• **WORK TO COMPLETE**: Stop after the line containing "source positions）（Fig. 3）"; retype every line of the data before it exactly, starting from the first.

(Saved entries)
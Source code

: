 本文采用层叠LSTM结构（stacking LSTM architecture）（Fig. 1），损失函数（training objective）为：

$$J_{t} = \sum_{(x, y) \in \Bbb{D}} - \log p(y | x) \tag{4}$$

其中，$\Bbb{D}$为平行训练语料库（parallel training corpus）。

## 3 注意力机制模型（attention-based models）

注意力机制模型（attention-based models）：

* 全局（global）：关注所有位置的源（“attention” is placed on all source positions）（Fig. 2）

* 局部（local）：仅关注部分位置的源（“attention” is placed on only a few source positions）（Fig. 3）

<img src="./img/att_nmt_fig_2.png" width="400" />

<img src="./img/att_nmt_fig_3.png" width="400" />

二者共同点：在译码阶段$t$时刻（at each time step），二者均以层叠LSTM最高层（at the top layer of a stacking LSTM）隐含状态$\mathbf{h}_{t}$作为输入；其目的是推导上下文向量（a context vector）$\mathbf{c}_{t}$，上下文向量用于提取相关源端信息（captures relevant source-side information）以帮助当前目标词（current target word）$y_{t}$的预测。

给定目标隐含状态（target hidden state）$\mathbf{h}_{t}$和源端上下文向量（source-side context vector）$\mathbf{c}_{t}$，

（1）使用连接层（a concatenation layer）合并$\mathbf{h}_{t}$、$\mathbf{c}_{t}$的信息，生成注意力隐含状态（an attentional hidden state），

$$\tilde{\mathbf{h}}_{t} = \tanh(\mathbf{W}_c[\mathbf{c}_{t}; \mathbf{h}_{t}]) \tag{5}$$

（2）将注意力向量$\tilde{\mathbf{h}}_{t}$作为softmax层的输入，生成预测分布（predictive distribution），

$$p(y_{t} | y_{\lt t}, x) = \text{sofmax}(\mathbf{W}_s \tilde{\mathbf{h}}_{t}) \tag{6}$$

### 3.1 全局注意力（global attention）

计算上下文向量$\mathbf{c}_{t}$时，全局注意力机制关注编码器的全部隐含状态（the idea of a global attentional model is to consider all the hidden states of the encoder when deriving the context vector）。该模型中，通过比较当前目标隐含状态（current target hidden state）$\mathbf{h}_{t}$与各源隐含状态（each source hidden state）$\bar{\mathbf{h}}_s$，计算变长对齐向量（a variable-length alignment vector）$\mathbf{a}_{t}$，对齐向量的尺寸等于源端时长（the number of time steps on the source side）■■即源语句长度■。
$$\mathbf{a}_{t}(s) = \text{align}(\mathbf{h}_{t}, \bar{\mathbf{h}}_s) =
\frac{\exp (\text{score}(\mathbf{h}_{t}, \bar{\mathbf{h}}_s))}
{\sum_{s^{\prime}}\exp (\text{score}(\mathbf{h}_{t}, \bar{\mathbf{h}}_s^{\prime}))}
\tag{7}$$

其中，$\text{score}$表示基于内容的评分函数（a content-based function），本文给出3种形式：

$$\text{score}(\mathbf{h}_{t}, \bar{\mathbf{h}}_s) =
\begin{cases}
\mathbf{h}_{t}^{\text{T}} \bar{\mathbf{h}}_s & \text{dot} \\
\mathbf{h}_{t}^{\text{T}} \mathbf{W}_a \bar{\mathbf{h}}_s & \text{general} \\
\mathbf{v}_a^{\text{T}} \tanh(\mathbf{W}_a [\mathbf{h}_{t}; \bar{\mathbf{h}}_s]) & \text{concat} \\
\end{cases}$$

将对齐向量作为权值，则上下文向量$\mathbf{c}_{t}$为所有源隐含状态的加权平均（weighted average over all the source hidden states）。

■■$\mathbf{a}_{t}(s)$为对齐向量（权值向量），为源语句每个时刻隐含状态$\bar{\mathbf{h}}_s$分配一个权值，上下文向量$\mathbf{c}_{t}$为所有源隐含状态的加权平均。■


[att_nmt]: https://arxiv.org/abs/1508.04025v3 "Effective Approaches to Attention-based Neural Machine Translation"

• **ANSWER TO THE PROBLEM**:
Source code

: 本文采用层叠LSTM结构（stacking LSTM architecture）（Fig. 1），损失函数（training objective）为：

$$J_{t} = \sum_{(x, y) \in \Bbb{D}} - \log p(y | x) \tag{4}$$

其中，$\Bbb{D}$为平行训练语料库（parallel training corpus）。

## 3 注意力机制模型（attention-based models）

注意力机制模型（attention-based models）：

* 全局（global）：关注所有位置的源（“attention” is placed on all source positions）（Fig. 2）

* 局部（local）：仅关注部分位置的源（“attention” is placed on only a few source positions）（Fig. 3）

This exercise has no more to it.